## Problem to solve
Pictures are not part of the copy. Reproduce all the records exactly.

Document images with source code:

--- START ---

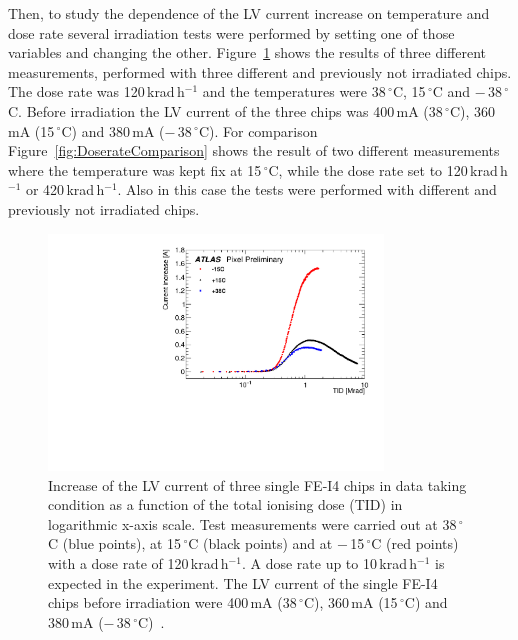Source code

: %
Then, to study the dependence of the LV current increase on temperature and dose rate several irradiation tests were performed by setting one of those  variables and changing the other. 
Figure~\ref{fig:TemperatureComparison} shows the results of three different measurements, performed with 
three different and previously not irradiated chips. The dose rate was 120\,krad\,h$^{-1}$  and the temperatures were 38\,$^\circ$C, 
15\,$^\circ$C and $-$\,38\,$^\circ$C. Before irradiation the LV current of the three chips was 400\,mA (38\,$^\circ$C), 
360\,mA (15\,$^\circ$C) and 380\,mA ($-$\,38\,$^\circ$C).
For comparison Figure~\ref{fig:DoserateComparison} shows the result of two different measurements where the temperature was kept fix at 15\,$^\circ$C, while the dose rate  set to 120\,krad\,h$^{-1}$  or 420\,krad\,h$^{-1}$. Also in this case the tests were performed with different and previously not irradiated chips. 
%
\begin{figure}[h!]
\centering
\includegraphics[width=3.5in]{figures/ElectronicsChapter/ATLAS/TemperatureComparison.pdf}
\caption{Increase of the LV current of three single FE-I4 chips in data taking condition as a function of the total ionising dose (TID) 
in logarithmic x-axis scale. Test measurements were carried out at 38\,$^\circ$C (blue points), at 15\,$^\circ$C (black points) and at $-$\,15\,$^\circ$C (red points) with a dose rate of 120\,krad\,h$^{-1}$. A dose rate up to 10\,krad\,h$^{-1}$ is expected in the experiment. The LV current of the single FE-I4 chips before irradiation were 400\,mA (38\,$^\circ$C), 360\,mA (15\,$^\circ$C) and 380\,mA ($-$\,38\,$^\circ$C)~\cite{TaskForceNote}.}
\label{fig:TemperatureComparison}
\end{figure} 
%
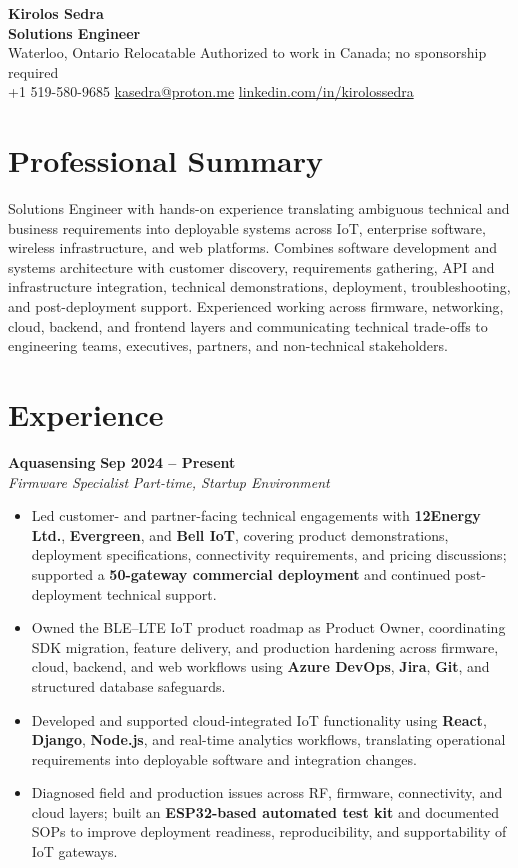 \documentclass[letterpaper,11pt]{article}
\newcommand{\resumeSubheading}[4]{
  \textbf{#1} \hfill \textbf{#2} \\
  \textit{#3} \hfill \textit{#4} \\
}
\begin{document}
\begin{center}
{\LARGE \textbf{Kirolos Sedra}} \\
\textbf{Solutions Engineer} \\
Waterloo, Ontario \textbar{} Relocatable \textbar{} Authorized to work in Canada; no sponsorship required \\
+1 519-580-9685 \textbar{}
\href{mailto:kasedra@proton.me}{kasedra@proton.me} \textbar{}
\href{https://linkedin.com/in/kirolossedra}{linkedin.com/in/kirolossedra}
\end{center}
\vspace{-4pt}

\section{Professional Summary}
Solutions Engineer with hands-on experience translating ambiguous technical and business requirements into deployable systems across IoT, enterprise software, wireless infrastructure, and web platforms. Combines software development and systems architecture with customer discovery, requirements gathering, API and infrastructure integration, technical demonstrations, deployment, troubleshooting, and post-deployment support. Experienced working across firmware, networking, cloud, backend, and frontend layers and communicating technical trade-offs to engineering teams, executives, partners, and non-technical stakeholders.

\section{Experience}

\resumeSubheading
{Aquasensing}{Sep 2024 -- Present}
{Firmware Specialist}{Part-time, Startup Environment}
\begin{itemize}
  \item Led customer- and partner-facing technical engagements with \textbf{12Energy Ltd.}, \textbf{Evergreen}, and \textbf{Bell IoT}, covering product demonstrations, deployment specifications, connectivity requirements, and pricing discussions; supported a \textbf{50-gateway commercial deployment} and continued post-deployment technical support.
  \item Owned the BLE--LTE IoT product roadmap as Product Owner, coordinating SDK migration, feature delivery, and production hardening across firmware, cloud, backend, and web workflows using \textbf{Azure DevOps}, \textbf{Jira}, \textbf{Git}, and structured database safeguards.
  \item Developed and supported cloud-integrated IoT functionality using \textbf{React}, \textbf{Django}, \textbf{Node.js}, and real-time analytics workflows, translating operational requirements into deployable software and integration changes.
  \item Diagnosed field and production issues across RF, firmware, connectivity, and cloud layers; built an \textbf{ESP32-based automated test kit} and documented SOPs to improve deployment readiness, reproducibility, and supportability of IoT gateways.
\end{itemize}
\end{document}
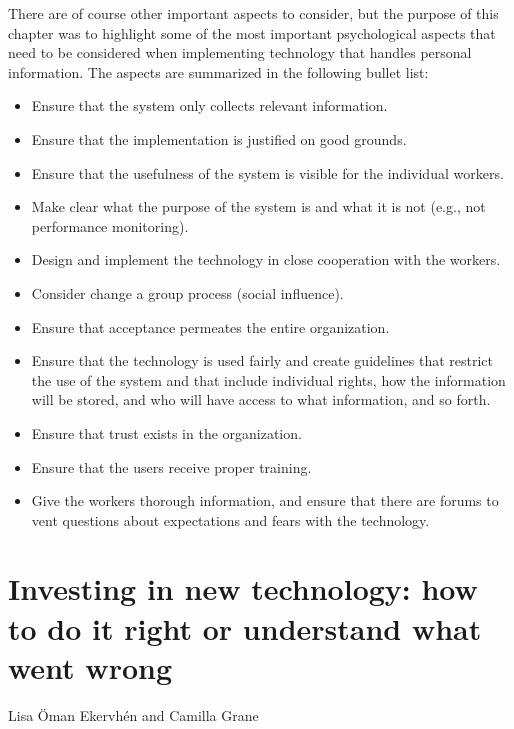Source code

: \documentclass[
  12pt,
]{scrbook}
\newenvironment{chap-auth}
{\vspace{1cm}\begin{center}\begin{flushright}\sffamily\noindent}
  {\end{flushright}\end{center}\vspace{1cm}}
\begin{document}
There are of course other important aspects to consider, but the purpose of this chapter was to highlight some of the most important psychological aspects that need to be considered when implementing technology that handles personal information. The aspects are summarized in the following bullet list:~

\begin{itemize}
\item
  Ensure that the system only collects relevant information.~
\item
  Ensure that the implementation is justified on good grounds.
\item
  Ensure that the usefulness of the system is visible for the individual workers.
\item
  Make clear what the purpose of the system is and what it is not (e.g., not performance monitoring).
\item
  Design and implement the technology in close cooperation with the workers.
\item
  Consider change a group process (social influence).
\item
  Ensure that acceptance permeates the entire organization.
\item
  Ensure that the technology is used fairly and create guidelines that restrict the use of the system and that include individual rights, how the information will be stored, and who will have access to what information, and so forth.~
\item
  Ensure that trust exists in the organization.
\item
  Ensure that the users receive proper training.
\item
  Give the workers thorough information, and ensure that there are forums to vent questions about expectations and fears with the technology.
\end{itemize}

\hypertarget{investing-in-new-technology-how-to-do-it-right-or-understand-what-went-wrong}{%
\chapter{Investing in new technology: how to do it right or understand what went wrong}\label{investing-in-new-technology-how-to-do-it-right-or-understand-what-went-wrong}}

\begin{chap-auth}
Lisa Öman Ekervhén and Camilla Grane
\end{chap-auth}
\end{document}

--- END ---

## Reply
Source code

: %
Then, to study the dependence of the LV current increase on temperature and dose rate several irradiation tests were performed by setting one of those  variables and changing the other. 
Figure~\ref{fig:TemperatureComparison} shows the results of three different measurements, performed with 
three different and previously not irradiated chips. The dose rate was 120\,krad\,h$^{-1}$  and the temperatures were 38\,$^\circ$C, 
15\,$^\circ$C and $-$\,38\,$^\circ$C. Before irradiation the LV current of the three chips was 400\,mA (38\,$^\circ$C), 
360\,mA (15\,$^\circ$C) and 380\,mA ($-$\,38\,$^\circ$C).
For comparison Figure~\ref{fig:DoserateComparison} shows the result of two different measurements where the temperature was kept fix at 15\,$^\circ$C, while the dose rate  set to 120\,krad\,h$^{-1}$  or 420\,krad\,h$^{-1}$. Also in this case the tests were performed with different and previously not irradiated chips. 
%
\begin{figure}[h!]
\centering
\includegraphics[width=3.5in]{figures/ElectronicsChapter/ATLAS/TemperatureComparison.pdf}
\caption{Increase of the LV current of three single FE-I4 chips in data taking condition as a function of the total ionising dose (TID) 
in logarithmic x-axis scale. Test measurements were carried out at 38\,$^\circ$C (blue points), at 15\,$^\circ$C (black points) and at $-$\,15\,$^\circ$C (red points) with a dose rate of 120\,krad\,h$^{-1}$. A dose rate up to 10\,krad\,h$^{-1}$ is expected in the experiment. The LV current of the single FE-I4 chips before irradiation were 400\,mA (38\,$^\circ$C), 360\,mA (15\,$^\circ$C) and 380\,mA ($-$\,38\,$^\circ$C)~\cite{TaskForceNote}.}
\label{fig:TemperatureComparison}
\end{figure} 
%
 \documentclass[letterpaper,11pt]{article}
\newcommand{\resumeSubheading}[4]{
  \textbf{#1} \hfill \textbf{#2} \\
  \textit{#3} \hfill \textit{#4} \\
}
\begin{document}
\begin{center}
{\LARGE \textbf{Kirolos Sedra}} \\
\textbf{Solutions Engineer} \\
Waterloo, Ontario \textbar{} Relocatable \textbar{} Authorized to work in Canada; no sponsorship required \\
+1 519-580-9685 \textbar{}
\href{mailto:kasedra@proton.me}{kasedra@proton.me} \textbar{}
\href{https://linkedin.com/in/kirolossedra}{linkedin.com/in/kirolossedra}
\end{center}
\vspace{-4pt}

\section{Professional Summary}
Solutions Engineer with hands-on experience translating ambiguous technical and business requirements into deployable systems across IoT, enterprise software, wireless infrastructure, and web platforms. Combines software development and systems architecture with customer discovery, requirements gathering, API and infrastructure integration, technical demonstrations, deployment, troubleshooting, and post-deployment support. Experienced working across firmware, networking, cloud, backend, and frontend layers and communicating technical trade-offs to engineering teams, executives, partners, and non-technical stakeholders.

\section{Experience}

\resumeSubheading
{Aquasensing}{Sep 2024 -- Present}
{Firmware Specialist}{Part-time, Startup Environment}
\begin{itemize}
  \item Led customer- and partner-facing technical engagements with \textbf{12Energy Ltd.}, \textbf{Evergreen}, and \textbf{Bell IoT}, covering product demonstrations, deployment specifications, connectivity requirements, and pricing discussions; supported a \textbf{50-gateway commercial deployment} and continued post-deployment technical support.
  \item Owned the BLE--LTE IoT product roadmap as Product Owner, coordinating SDK migration, feature delivery, and production hardening across firmware, cloud, backend, and web workflows using \textbf{Azure DevOps}, \textbf{Jira}, \textbf{Git}, and structured database safeguards.
  \item Developed and supported cloud-integrated IoT functionality using \textbf{React}, \textbf{Django}, \textbf{Node.js}, and real-time analytics workflows, translating operational requirements into deployable software and integration changes.
  \item Diagnosed field and production issues across RF, firmware, connectivity, and cloud layers; built an \textbf{ESP32-based automated test kit} and documented SOPs to improve deployment readiness, reproducibility, and supportability of IoT gateways.
\end{itemize}
\end{document}
Source code

: \documentclass[
  12pt,
]{scrbook}
\newenvironment{chap-auth}
{\vspace{1cm}\begin{center}\begin{flushright}\sffamily\noindent}
  {\end{flushright}\end{center}\vspace{1cm}}
\begin{document}
There are of course other important aspects to consider, but the purpose of this chapter was to highlight some of the most important psychological aspects that need to be considered when implementing technology that handles personal information. The aspects are summarized in the following bullet list:~

\begin{itemize}
\item
  Ensure that the system only collects relevant information.~
\item
  Ensure that the implementation is justified on good grounds.
\item
  Ensure that the usefulness of the system is visible for the individual workers.
\item
  Make clear what the purpose of the system is and what it is not (e.g., not performance monitoring).
\item
  Design and implement the technology in close cooperation with the workers.
\item
  Consider change a group process (social influence).
\item
  Ensure that acceptance permeates the entire organization.
\item
  Ensure that the technology is used fairly and create guidelines that restrict the use of the system and that include individual rights, how the information will be stored, and who will have access to what information, and so forth.~
\item
  Ensure that trust exists in the organization.
\item
  Ensure that the users receive proper training.
\item
  Give the workers thorough information, and ensure that there are forums to vent questions about expectations and fears with the technology.
\end{itemize}

\hypertarget{investing-in-new-technology-how-to-do-it-right-or-understand-what-went-wrong}{%
\chapter{Investing in new technology: how to do it right or understand what went wrong}\label{investing-in-new-technology-how-to-do-it-right-or-understand-what-went-wrong}}

\begin{chap-auth}
Lisa Öman Ekervhén and Camilla Grane
\end{chap-auth}
\end{document}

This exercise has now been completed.